Warner Bros. Discovery has reportedly removed half of its library of classic Looney Tunes shorts from the HBO Max service, despite the franchise being one of the signature works of its media empire.
The streaming service has removed Seasons 16-31 (1950-2004) of Looney Tunes from its library, 256 episodes in all, causing the total number of classic animated shorts available on the platform to drop from 511 to 255.
Seasons 1-15 (1930-1949) are still available, whilst related shows like Cartoon Network’s “The Looney Tunes Show” and HBO Max’s own “Looney Tunes Cartoons” remain available – the latter winning an Emmy the other week for Bugs Bunny’s current voice performer Eric Bauza.

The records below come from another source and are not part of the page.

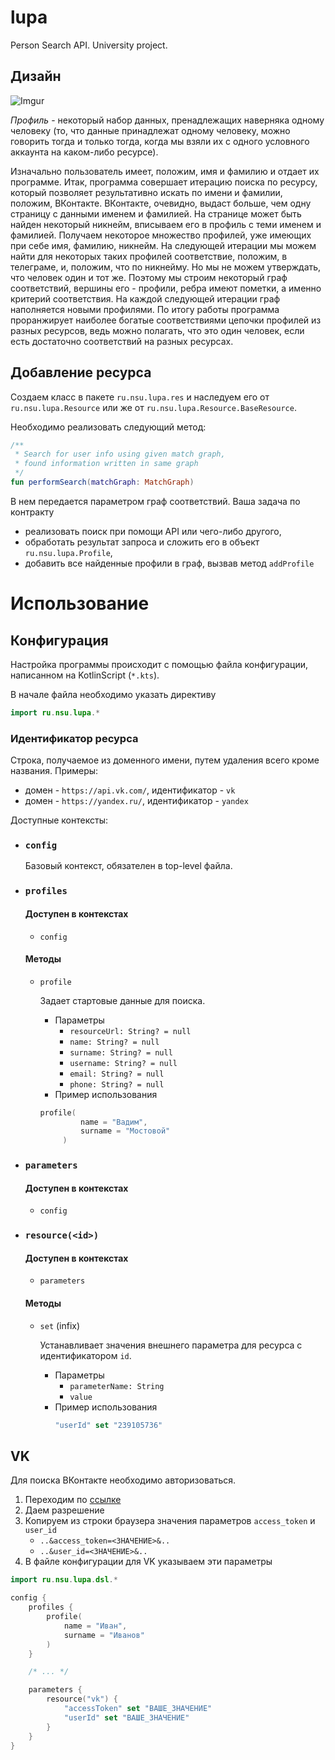 # lupa

Person Search API. University project.

## Дизайн

![Imgur](https://i.imgur.com/1ECluxE.png)

_Профиль_ - некоторый набор данных, пренадлежащих наверняка одному человеку (то, что данные принадлежат одному человеку,
можно говорить тогда и только тогда, когда мы взяли их с одного условного аккаунта на каком-либо ресурсе).

Изначально пользователь имеет, положим, имя и фамилию и отдает их программе.
Итак, программа совершает итерацию поиска по ресурсу, который позволяет результативно искать по имени и фамилии,
положим, ВКонтакте. ВКонтакте, очевидно, выдаст больше, чем одну страницу с данными именем и фамилией. На странице может
быть найден некоторый никнейм, вписываем его в профиль с теми именем и фамилией. Получаем некоторое множество профилей,
уже имеющих при себе имя, фамилию, никнейм.
На следующей итерации мы можем найти для некоторых таких профилей соответствие, положим, в телеграме, и, положим, что по
никнейму. Но мы не можем утверждать, что человек один и тот же. Поэтому мы строим некоторый граф соответствий, вершины
его - профили, ребра имеют пометки, а именно критерий соответствия.
На каждой следующей итерации граф наполняется новыми профилями. По итогу работы программа проранжирует наиболее богатые
соответствиями цепочки профилей из разных ресурсов, ведь можно полагать, что это один человек, если есть достаточно
соответствий на разных ресурсах.

## Добавление ресурса

Создаем класс в пакете `ru.nsu.lupa.res` и наследуем его от `ru.nsu.lupa.Resource`
или же от `ru.nsu.lupa.Resource.BaseResource`.

Необходимо реализовать следующий метод:

```kotlin
/**
 * Search for user info using given match graph,
 * found information written in same graph
 */
fun performSearch(matchGraph: MatchGraph)
```

В нем передается параметром граф соответствий.
Ваша задача по контракту

- реализовать поиск при помощи API или чего-либо другого,
- обработать результат запроса и сложить его в объект `ru.nsu.lupa.Profile`,
- добавить все найденные профили в граф, вызвав метод `addProfile`

# Использование

## Конфигурация

Настройка программы происходит с помощью файла конфигурации, написанном на KotlinScript (`*.kts`).

В начале файла необходимо указать директиву

```kotlin
import ru.nsu.lupa.*
```

### Идентификатор ресурса

Строка, получаемое из доменного имени, путем удаления всего кроме названия.
Примеры:

- домен - `https://api.vk.com/`, идентификатор - `vk`
- домен - `https://yandex.ru/`, идентификатор - `yandex`

Доступные контексты:

- ### `config`

  Базовый контекст, обязателен в top-level файла.

- ### `profiles`

  #### Доступен в контекстах

    - `config`

  #### Методы

    - `profile`

      Задает стартовые данные для поиска.
        - Параметры
            - `resourceUrl: String? = null`
            - `name: String? = null`
            - `surname: String? = null`
            - `username: String? = null`
            - `email: String? = null`
            - `phone: String? = null`
        - Пример использования
       ```kotlin
       profile(
                name = "Вадим",
                surname = "Мостовой"
            )
       ```

- ### `parameters`

  #### Доступен в контекстах

    - `config`

- ### `resource(<id>)`

  #### Доступен в контекстах

    - `parameters`

  #### Методы

    - `set` (infix)

      Устанавливает значения внешнего параметра для ресурса с идентификатором `id`.
        - Параметры
            - `parameterName: String`
            - `value`
        - Пример использования
            ```kotlin
            "userId" set "239105736"
            ```

## VK

Для поиска ВКонтакте необходимо авторизоваться.

1. Переходим
   по [ссылке](https://oauth.vk.com/oauth/authorize?client_id=51506122&display=page&redirect_uri=https://oauth.vk.com/blank.html&scope=friends,notify,photos,wall,email,mail,groups,stats,offline&response_type=token&v=5.89)
2. Даем разрешение
3. Копируем из строки браузера значения параметров `access_token` и `user_id`
    - `..&access_token=<ЗНАЧЕНИЕ>&..`
    - `..&user_id=<ЗНАЧЕНИЕ>&..`
4. В файле конфигурации для VK указываем эти параметры

```kotlin
import ru.nsu.lupa.dsl.*

config {
    profiles {
        profile(
            name = "Иван",
            surname = "Иванов"
        )
    }

    /* ... */

    parameters {
        resource("vk") {
            "accessToken" set "ВАШЕ_ЗНАЧЕНИЕ"
            "userId" set "ВАШЕ_ЗНАЧЕНИЕ"
        }
    }
}
```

The sixteen-season removal appears to be the latest casualty of the HBO Max cost-cutting content purge and follows in the wake of other animated shows abruptly pulled from the platform, including “Infinity Train,” “Aquaman: King of Atlantis,” “Close Enough” and more.
Others like the planned series “Batman: Caped Crusader” were scrapped and will be shopped to other outlets. Warner Bros. Discovery plans to license some of the removed shows out to free ad-supported third-party streaming services, but nothing has been announced in regard to the fate of the missing Looney Tunes shorts.
Warner Bros. has created just over 1000 “Looney Tunes” & “Merrie Melodies” shorts over the years, so originally the service only contained around half of the library’s titles anyway – that’s now been cut down to one-quarter.